Work to be completed:
Print exactly the lines below between the line holding "## Install dependencies" and the line holding "- https://en.wikipedia.org/wiki/Algorithmic_composition", inclusive, and nothing more.

(Provided records Opens)

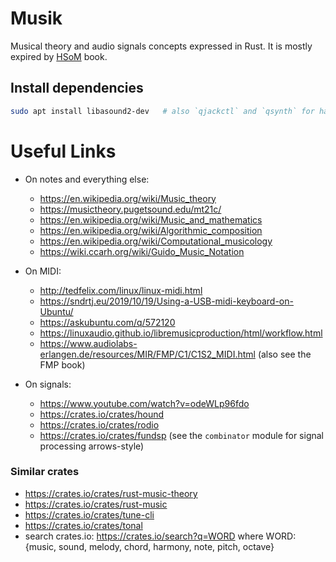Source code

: # Musik

Musical theory and audio signals concepts expressed in Rust.
It is mostly expired by [HSoM](https://www.euterpea.com/haskell-school-of-music/) book.

## Install dependencies

```bash
sudo apt install libasound2-dev   # also `qjackctl` and `qsynth` for handling audio streams
```


# Useful Links

- On notes and everything else:
    - https://en.wikipedia.org/wiki/Music_theory
    - https://musictheory.pugetsound.edu/mt21c/
    - https://en.wikipedia.org/wiki/Music_and_mathematics
    - https://en.wikipedia.org/wiki/Algorithmic_composition
    - https://en.wikipedia.org/wiki/Computational_musicology
    - https://wiki.ccarh.org/wiki/Guido_Music_Notation

- On MIDI:
    - http://tedfelix.com/linux/linux-midi.html
    - https://sndrtj.eu/2019/10/19/Using-a-USB-midi-keyboard-on-Ubuntu/
    - https://askubuntu.com/q/572120
    - https://linuxaudio.github.io/libremusicproduction/html/workflow.html
    - https://www.audiolabs-erlangen.de/resources/MIR/FMP/C1/C1S2_MIDI.html (also see the FMP book)

- On signals:
    - https://www.youtube.com/watch?v=odeWLp96fdo
    - https://crates.io/crates/hound
    - https://crates.io/crates/rodio
    - https://crates.io/crates/fundsp (see the `combinator` module for signal processing arrows-style)


### Similar crates

- https://crates.io/crates/rust-music-theory
- https://crates.io/crates/rust-music
- https://crates.io/crates/tune-cli
- https://crates.io/crates/tonal
- search crates.io: https://crates.io/search?q=WORD where WORD: {music, sound, melody, chord, harmony, note, pitch, octave}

(Provided records Closes)

Solution for this task:
## Install dependencies

```bash
sudo apt install libasound2-dev   # also `qjackctl` and `qsynth` for handling audio streams
```


# Useful Links

- On notes and everything else:
    - https://en.wikipedia.org/wiki/Music_theory
    - https://musictheory.pugetsound.edu/mt21c/
    - https://en.wikipedia.org/wiki/Music_and_mathematics
    - https://en.wikipedia.org/wiki/Algorithmic_composition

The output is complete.